Your objective: Look through the entries for the string "points" and copy every line where it shows up.

Saved data entries
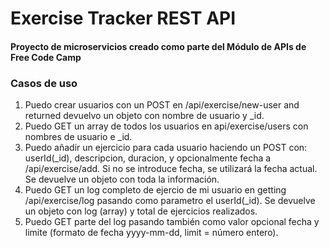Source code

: # Exercise Tracker REST API

#### Proyecto de microservicios creado como parte del Módulo de APIs de Free Code Camp

### Casos de uso

1. Puedo crear usuarios con un POST en /api/exercise/new-user and returned devuelvo un objeto con nombre de usuario y _id.
2. Puedo GET un array de todos los usuarios en api/exercise/users con nombres de usuario e _id.
3. Puedo añadir un ejercicio para cada usuario haciendo un POST con: userId(_id), descripcion, duracion, y opcionalmente fecha a /api/exercise/add. Si no se introduce fecha, se utilizará la fecha actual. Se devuelve un objeto con toda la información.
4. Puedo GET un log completo de ejercio de mi usuario en getting /api/exercise/log pasando como parametro el userId(_id). Se devuelve un objeto con log (array) y total de ejercicios realizados.
5. Puedo GET parte del log pasando también como valor opcional fecha y limite (formato de fecha yyyy-mm-dd, limit = número entero).
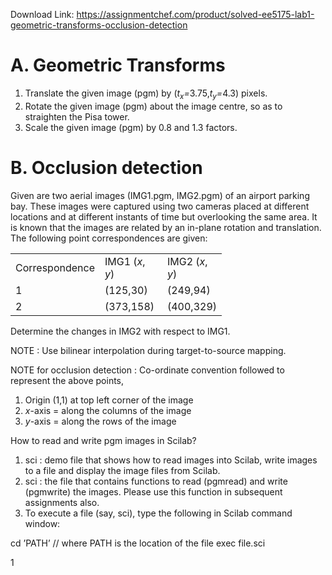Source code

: Download Link: https://assignmentchef.com/product/solved-ee5175-lab1-geometric-transforms-occlusion-detection
<br>



<h1>A. Geometric Transforms</h1>

<ol>

 <li>Translate the given image (pgm) by (<em>t<sub>x</sub></em><em>=</em>3.75,<em>t<sub>y</sub></em><em>=</em>4.3) pixels.</li>

 <li>Rotate the given image (pgm) about the image centre, so as to straighten the Pisa tower.</li>

 <li>Scale the given image (pgm) by 0.8 and 1.3 factors.</li>

</ol>

<h1>B. Occlusion detection</h1>

Given are two aerial images (IMG1.pgm, IMG2.pgm) of an airport parking bay. These images were captured using two cameras placed at different locations and at different instants of time but overlooking the same area. It is known that the images are related by an in-plane rotation and translation. The following point correspondences are given:

<table width="259">

 <tbody>

  <tr>

   <td width="109">Correspondence</td>

   <td width="84">IMG1 (<em>x</em>, <em>y</em>)</td>

   <td width="66">IMG2 (<em>x</em>, <em>y</em>)</td>

  </tr>

  <tr>

   <td width="109">1</td>

   <td width="84">(125,30)</td>

   <td width="66">(249,94)</td>

  </tr>

  <tr>

   <td width="109">2</td>

   <td width="84">(373,158)</td>

   <td width="66">(400,329)</td>

  </tr>

 </tbody>

</table>

Determine the changes in IMG2 with respect to IMG1.

NOTE : Use bilinear interpolation during target-to-source mapping.

NOTE for occlusion detection : Co-ordinate convention followed to represent the above points,

<ol>

 <li>Origin (1,1) at top left corner of the image</li>

 <li><em>x</em>-axis = along the columns of the image</li>

 <li><em>y</em>-axis = along the rows of the image</li>

</ol>

How to read and write pgm images in Scilab?

<ol>

 <li>sci : demo file that shows how to read images into Scilab, write images to a file and display the image files from Scilab.</li>

 <li>sci : the file that contains functions to read (pgmread) and write (pgmwrite) the images. Please use this function in subsequent assignments also.</li>

 <li>To execute a file (say, sci), type the following in Scilab command window:</li>

</ol>

cd ’PATH’ // where PATH is the location of the file exec file.sci

1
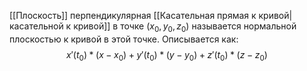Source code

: [[Плоскость]] перпендикулярная [[Касательная прямая к кривой|касательной к кривой]] в точке $(x_0, y_0, z_0)$ называется нормальной плоскостью к кривой в этой точке. Описывается как:$$x'(t_0)*(x-x_0) + y'(t_0)*(y-y_0) + z'(t_0)*(z-z_0)$$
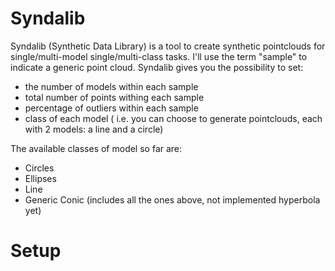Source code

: # Syndalib
Syndalib (Synthetic Data Library) is a tool to create synthetic pointclouds for single/multi-model single/multi-class tasks.
I'll use the term "sample" to indicate a generic point cloud.
Syndalib gives you the possibility to set:
- the number of models within each sample
- total number of points withing each sample
- percentage of outliers within each sample
- class of each model ( i.e. you can choose to generate pointclouds, each with 2 models: a line and a circle)

The available classes of model so far are:
- Circles
- Ellipses
- Line
- Generic Conic (includes all the ones above, not implemented hyperbola yet)


# Setup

Result of the task:
NOTE for occlusion detection : Co-ordinate convention followed to represent the above points,
- total number of points withing each sample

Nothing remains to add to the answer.